» WORK INSTRUCTIONS:
In the entries below, find the lines that include "lead" and give their number as the whole reply.
=-=-=-=-=
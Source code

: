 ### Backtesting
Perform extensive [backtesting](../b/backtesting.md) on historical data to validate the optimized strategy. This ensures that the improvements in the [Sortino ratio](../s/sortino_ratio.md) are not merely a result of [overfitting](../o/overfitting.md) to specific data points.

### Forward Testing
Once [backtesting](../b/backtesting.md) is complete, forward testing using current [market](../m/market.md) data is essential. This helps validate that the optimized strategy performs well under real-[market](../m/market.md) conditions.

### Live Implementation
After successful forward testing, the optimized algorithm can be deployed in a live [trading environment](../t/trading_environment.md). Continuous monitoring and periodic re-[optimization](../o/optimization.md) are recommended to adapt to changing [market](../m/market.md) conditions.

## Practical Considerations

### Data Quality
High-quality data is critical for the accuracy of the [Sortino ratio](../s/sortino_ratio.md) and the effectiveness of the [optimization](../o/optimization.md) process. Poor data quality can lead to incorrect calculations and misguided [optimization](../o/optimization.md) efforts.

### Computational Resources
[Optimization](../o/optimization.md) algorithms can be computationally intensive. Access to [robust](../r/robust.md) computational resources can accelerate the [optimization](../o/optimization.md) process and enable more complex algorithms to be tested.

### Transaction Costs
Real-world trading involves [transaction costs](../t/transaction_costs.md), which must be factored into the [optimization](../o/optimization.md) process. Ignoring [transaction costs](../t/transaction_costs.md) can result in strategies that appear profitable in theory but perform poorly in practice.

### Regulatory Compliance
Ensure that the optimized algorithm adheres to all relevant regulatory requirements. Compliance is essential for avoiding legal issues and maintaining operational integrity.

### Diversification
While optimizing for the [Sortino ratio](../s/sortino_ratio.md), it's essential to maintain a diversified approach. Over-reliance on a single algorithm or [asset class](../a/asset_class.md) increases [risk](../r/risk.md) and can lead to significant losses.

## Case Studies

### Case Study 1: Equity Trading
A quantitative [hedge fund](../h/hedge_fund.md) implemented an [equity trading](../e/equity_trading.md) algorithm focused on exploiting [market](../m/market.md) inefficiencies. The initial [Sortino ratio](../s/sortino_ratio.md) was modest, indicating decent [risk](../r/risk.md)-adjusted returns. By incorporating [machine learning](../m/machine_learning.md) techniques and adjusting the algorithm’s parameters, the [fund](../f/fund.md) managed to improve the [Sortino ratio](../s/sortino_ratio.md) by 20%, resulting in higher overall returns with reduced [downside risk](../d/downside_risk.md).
=-=-=-=-=
» ANSWER TO THE EXERCISE:
2